The ad management space is consolidating. Freestar acquired Sortable Wednesday in a deal that expands Freestar’s inventory by 30% and increases its staff from 90 to 130 people.

Freestar, which is profitable, self-funded the acquisition. Terms of the deal were not disclosed.

The acquisition is “completely additive” on multiple fronts, Freestar CEO Kurt Donnell said.

The two companies have zero client overlap since ad management firms form exclusive relationships with publishers to manage their advertising. With the deal, Freestar will approach 1,000 publisher clients. All of Sortable’s staff will join Freestar.

Sortable also built unique tech that will be added to Freestar’s toolset for publishers, including sophisticated price flooring capabilities and an exchange that publishers can use.

Becoming a more scaled player will also help as the industry transitions to new forms of identity. Freestar is running beta tests with multiple identity solutions. Post-acquisition, it will have more engineering resources to deploy for testing that will benefit a greater swath of publishers.

The acquisition “gives us more bandwidth to attack [addressability] and be more impactful to the partners we work with,” Donnell said.

DSPs and SSPs are more willing to partner closely with ad management firms than they have been in the past. “In the last two to four years, SSPs and DSPs are leaning into [us], whereas there was a bit of skepticism of the ad-network-type situation” in the past, Donnell said.

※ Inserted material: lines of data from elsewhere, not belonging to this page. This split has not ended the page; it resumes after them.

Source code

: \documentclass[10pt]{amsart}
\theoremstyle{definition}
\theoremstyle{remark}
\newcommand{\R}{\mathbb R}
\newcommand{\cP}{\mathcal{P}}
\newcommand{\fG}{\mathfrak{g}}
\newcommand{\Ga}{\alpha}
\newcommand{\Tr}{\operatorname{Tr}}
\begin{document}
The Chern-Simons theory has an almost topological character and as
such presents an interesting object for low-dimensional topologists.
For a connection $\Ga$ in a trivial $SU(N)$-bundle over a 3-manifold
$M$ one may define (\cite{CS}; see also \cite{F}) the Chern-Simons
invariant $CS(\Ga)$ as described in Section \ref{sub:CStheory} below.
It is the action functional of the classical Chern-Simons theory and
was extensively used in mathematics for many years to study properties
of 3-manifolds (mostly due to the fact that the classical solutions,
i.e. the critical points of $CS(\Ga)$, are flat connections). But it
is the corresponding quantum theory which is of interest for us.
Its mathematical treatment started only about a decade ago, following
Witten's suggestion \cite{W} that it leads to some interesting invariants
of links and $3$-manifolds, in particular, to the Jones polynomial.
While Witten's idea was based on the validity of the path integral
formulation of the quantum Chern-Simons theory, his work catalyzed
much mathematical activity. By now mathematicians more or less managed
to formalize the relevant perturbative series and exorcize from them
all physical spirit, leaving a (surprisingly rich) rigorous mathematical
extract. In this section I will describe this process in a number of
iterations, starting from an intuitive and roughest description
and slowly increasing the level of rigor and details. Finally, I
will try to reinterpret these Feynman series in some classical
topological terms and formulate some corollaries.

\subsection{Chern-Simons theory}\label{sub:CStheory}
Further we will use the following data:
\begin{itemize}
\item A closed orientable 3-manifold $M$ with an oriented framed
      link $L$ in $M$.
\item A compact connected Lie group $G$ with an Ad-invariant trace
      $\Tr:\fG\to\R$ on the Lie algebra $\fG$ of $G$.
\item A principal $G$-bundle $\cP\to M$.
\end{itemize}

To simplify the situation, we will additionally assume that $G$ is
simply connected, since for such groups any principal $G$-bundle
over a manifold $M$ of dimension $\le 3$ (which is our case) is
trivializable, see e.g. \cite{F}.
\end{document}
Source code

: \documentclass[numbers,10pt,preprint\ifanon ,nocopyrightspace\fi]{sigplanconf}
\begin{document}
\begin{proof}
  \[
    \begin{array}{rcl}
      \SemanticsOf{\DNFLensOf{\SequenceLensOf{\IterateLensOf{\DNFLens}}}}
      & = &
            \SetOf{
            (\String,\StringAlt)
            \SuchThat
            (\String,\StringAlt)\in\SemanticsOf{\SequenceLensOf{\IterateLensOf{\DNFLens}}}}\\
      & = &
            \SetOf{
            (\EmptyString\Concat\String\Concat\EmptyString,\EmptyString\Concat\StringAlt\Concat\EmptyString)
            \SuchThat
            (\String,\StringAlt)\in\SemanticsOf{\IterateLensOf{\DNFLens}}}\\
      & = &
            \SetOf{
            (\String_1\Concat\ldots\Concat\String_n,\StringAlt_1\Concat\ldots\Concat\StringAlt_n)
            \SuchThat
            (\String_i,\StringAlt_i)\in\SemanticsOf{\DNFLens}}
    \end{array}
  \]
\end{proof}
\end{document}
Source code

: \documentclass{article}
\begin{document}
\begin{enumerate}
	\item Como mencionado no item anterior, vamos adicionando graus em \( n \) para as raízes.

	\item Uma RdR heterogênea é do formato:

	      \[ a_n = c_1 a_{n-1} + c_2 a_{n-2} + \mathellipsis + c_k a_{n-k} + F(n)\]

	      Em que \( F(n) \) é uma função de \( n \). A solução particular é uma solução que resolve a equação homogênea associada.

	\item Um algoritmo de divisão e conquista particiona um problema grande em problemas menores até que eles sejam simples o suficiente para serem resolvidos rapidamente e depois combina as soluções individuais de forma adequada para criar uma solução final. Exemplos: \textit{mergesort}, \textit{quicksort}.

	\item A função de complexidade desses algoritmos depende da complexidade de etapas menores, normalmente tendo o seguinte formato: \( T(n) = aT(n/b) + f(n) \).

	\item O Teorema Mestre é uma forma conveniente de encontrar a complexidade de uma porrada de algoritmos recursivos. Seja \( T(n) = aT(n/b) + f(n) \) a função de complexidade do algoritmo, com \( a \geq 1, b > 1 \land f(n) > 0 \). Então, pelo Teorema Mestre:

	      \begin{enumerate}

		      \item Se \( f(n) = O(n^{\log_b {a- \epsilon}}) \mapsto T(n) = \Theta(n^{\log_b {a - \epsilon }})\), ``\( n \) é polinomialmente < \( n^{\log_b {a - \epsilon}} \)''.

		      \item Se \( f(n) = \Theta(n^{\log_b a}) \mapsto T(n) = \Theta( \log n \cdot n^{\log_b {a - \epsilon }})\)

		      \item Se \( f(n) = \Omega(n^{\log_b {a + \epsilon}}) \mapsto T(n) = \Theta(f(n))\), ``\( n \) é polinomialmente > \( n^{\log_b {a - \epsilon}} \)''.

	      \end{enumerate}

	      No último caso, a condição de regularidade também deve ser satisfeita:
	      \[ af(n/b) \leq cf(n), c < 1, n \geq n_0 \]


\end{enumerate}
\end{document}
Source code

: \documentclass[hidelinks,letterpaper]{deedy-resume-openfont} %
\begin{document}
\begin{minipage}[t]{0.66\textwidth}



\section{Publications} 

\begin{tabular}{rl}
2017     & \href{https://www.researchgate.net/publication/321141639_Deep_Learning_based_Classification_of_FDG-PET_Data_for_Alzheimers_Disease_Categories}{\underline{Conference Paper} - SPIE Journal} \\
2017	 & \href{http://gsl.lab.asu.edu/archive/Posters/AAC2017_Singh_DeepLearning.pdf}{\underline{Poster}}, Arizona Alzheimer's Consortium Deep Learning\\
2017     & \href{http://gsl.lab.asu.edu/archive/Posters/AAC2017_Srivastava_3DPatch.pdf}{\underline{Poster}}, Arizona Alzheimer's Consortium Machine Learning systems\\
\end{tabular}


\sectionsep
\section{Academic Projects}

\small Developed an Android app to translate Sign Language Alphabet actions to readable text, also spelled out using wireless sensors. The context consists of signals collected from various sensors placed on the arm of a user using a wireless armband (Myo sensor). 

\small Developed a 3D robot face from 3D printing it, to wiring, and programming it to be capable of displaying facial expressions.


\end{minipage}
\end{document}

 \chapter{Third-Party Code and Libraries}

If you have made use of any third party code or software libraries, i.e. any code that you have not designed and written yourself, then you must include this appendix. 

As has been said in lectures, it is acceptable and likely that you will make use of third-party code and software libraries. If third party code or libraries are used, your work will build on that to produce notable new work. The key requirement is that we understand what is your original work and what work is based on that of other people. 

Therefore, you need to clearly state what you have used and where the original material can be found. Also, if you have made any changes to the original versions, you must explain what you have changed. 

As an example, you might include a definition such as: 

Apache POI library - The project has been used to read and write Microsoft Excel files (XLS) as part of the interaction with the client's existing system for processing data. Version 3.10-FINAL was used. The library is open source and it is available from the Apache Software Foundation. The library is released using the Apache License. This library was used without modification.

There is growing recognition among DSPs and SSPs that the scale of a company like Freestar makes it more seamless to work with publishers and easier to form data partnerships. Plus, most identity solutions become more effective when they work with scaled publishers – or groups of publishers, in Freestar’s case.

Culturally, the two companies were “wildly similar,” Donnell added.

Though Sortable currently has an office in Toronto, Canada, Freestar is undecided if that office will remain open. Freestar’s workforce went from 60%-70% remote to 100% remote during the pandemic, during which time the company added 50 people. And it plans on keeping a remote culture, which gives it a recruiting edge.

The acquisition is Freestar’s second in just over a year. Last July, it acquired a header-bidding-style tech, Chocolate, for app publishers. Since the acquisition, Freestar has exceeded all its targets for app revenue, Donnell said, even as Apple tightens its privacy reins.

Freestar plans to take six to eight months to do a thoughtful integration. Publishers using their tech should see a revenue lift as the company integrates features, as well as more robust reporting.

Its ultimate goal? Be a “one-stop shop for monetization” across desktop, mobile web and in-app ads for publishers.